These operators now find themselves caught between the proverbial rock and a hard place, as they balance the need to acquire new customers and the risk of not being present on the platforms where their competition lies, or not having the ability to provide a convenient ordering and delivery experience using a customer-focused intermediary.

Today, many restaurant operators hold their noses and hope for the best.

Could the “best” could come in the form of a Worldpay, Amazon pay partnership?

Maybe. And who knows in what format. There are innovators, including some of the existing aggregators and order ahead platforms, that all recognize the issues facing restaurant operators and are crafting solutions to give restaurants better customer-centric alternatives – particularly those that help restaurants preserve their brand affinity and loyalty options with their customers. Working in combination with those players could ignite a new “Eats” platform that brings all of those respective assets to restaurants and their customers.

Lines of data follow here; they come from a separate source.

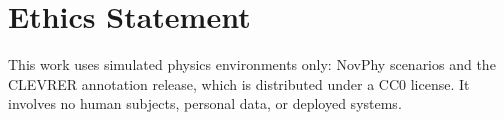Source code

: \section{Ethics Statement}
This work uses simulated physics environments only: NovPhy scenarios and the CLEVRER annotation release, which is distributed under a CC0 license. It involves no human subjects, personal data, or deployed systems.



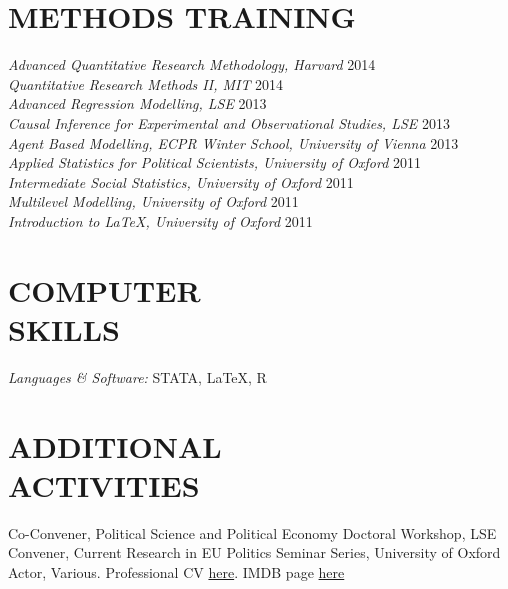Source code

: \documentclass[line,margin]{res}
\begin{document}
\begin{resume}
\section{METHODS TRAINING}	
{\sl Advanced Quantitative Research Methodology, Harvard} \hfill 2014 \\
{\sl Quantitative Research Methods II, MIT} \hfill 2014 \\
{\sl Advanced Regression Modelling, LSE} \hfill 2013 \\
{\sl Causal Inference for Experimental and Observational Studies, LSE} \hfill 2013 \\
{\sl Agent Based Modelling, ECPR Winter School, University of Vienna} \hfill 2013\\
{\sl Applied Statistics for Political Scientists, University of Oxford} \hfill 2011 \\			
 {\sl Intermediate Social Statistics, University of Oxford} \hfill 2011 \\
{\sl Multilevel Modelling, University of Oxford} \hfill 2011 \\
{\sl Introduction to \LaTeX, University of Oxford} \hfill 2011 \\


\section{COMPUTER \\ SKILLS} {\sl Languages \& Software:} STATA, \LaTeX, R \\


\section{ADDITIONAL \\ ACTIVITIES}             
            Co-Convener, Political Science and Political Economy Doctoral Workshop, LSE \\
            Convener, Current Research in EU Politics Seminar Series, University of Oxford \\
            Actor, Various. Professional CV \href{http://www.spotlight.com/2219-7831-0442}{here}. IMDB page \href{http://www.imdb.com/name/nm0089773/?ref_=nmbio_bio_nm}{here}
 

\end{resume}
\end{document}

It’s also not such a crazy idea. Reinventing categories using payments is what Amazon does. Amazon Pay and Worldpay also come with installed bases on either side of the restaurant order and pay platform – users with payment credentials and restaurants and POS systems enabled to accept Amazon Pay, It’s also  where some restaurant operators already have their heads.

Our latest Restaurant Readiness Index surveyed QSR operators and consumers about their satisfaction with and preferences for payment types used at those establishments. Nearly three-quarters of those operators expressed a preference for Amazon Pay, as did half of the 2,000 consumers we surveyed.

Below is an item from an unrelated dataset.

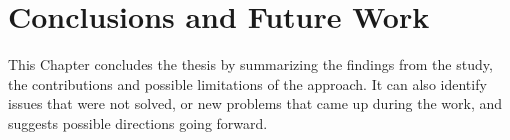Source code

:\chapter{Conclusions and Future Work}
\label{chap:conc}

This Chapter concludes the thesis by summarizing the findings from the study, the contributions and possible limitations of the approach. It can also identify issues that were not solved, or new problems that came up during the work, and suggests possible directions going forward. \cite{Foldvik1985b}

Only debit, credit, cash, gift cards and QSR prepaid cards fared higher, in a sector where very few establishments even accept Amazon Pay today.

Hungry for Disruption

Food is a category that is being disrupted in its own right.

The lines are blurring every which way around how and where food is purchased, and how and where it is consumed.

There are fewer bright lines between consumer spend on food purchased at the grocery store, to eat at home, and consumer spend on food purchased outside of the home to be eaten at a restaurant.  It’s all now just food.

QSR innovations in apps, tech and digital payments have introduced the consumer to new ways to pay for food, and new options for where it is ordered and eaten. Prepared foods bought in the grocery store bite into restaurant and traditional grocery food spend. Further, it’s been reported that 63 percent of all food purchased from a restaurant isn’t eaten there. Naturally, that includes food purchased at QSRs where most people take their order away, but increasingly includes order-ahead for food to be picked up or delivered to be eaten at home.

Food, and restaurants in particular, is where we’ve seen some of the most interesting payments innovations happen for the same reasons Jeff Bezos targeted books 24 years ago: Everybody eats, and they usually do so at least three times a day.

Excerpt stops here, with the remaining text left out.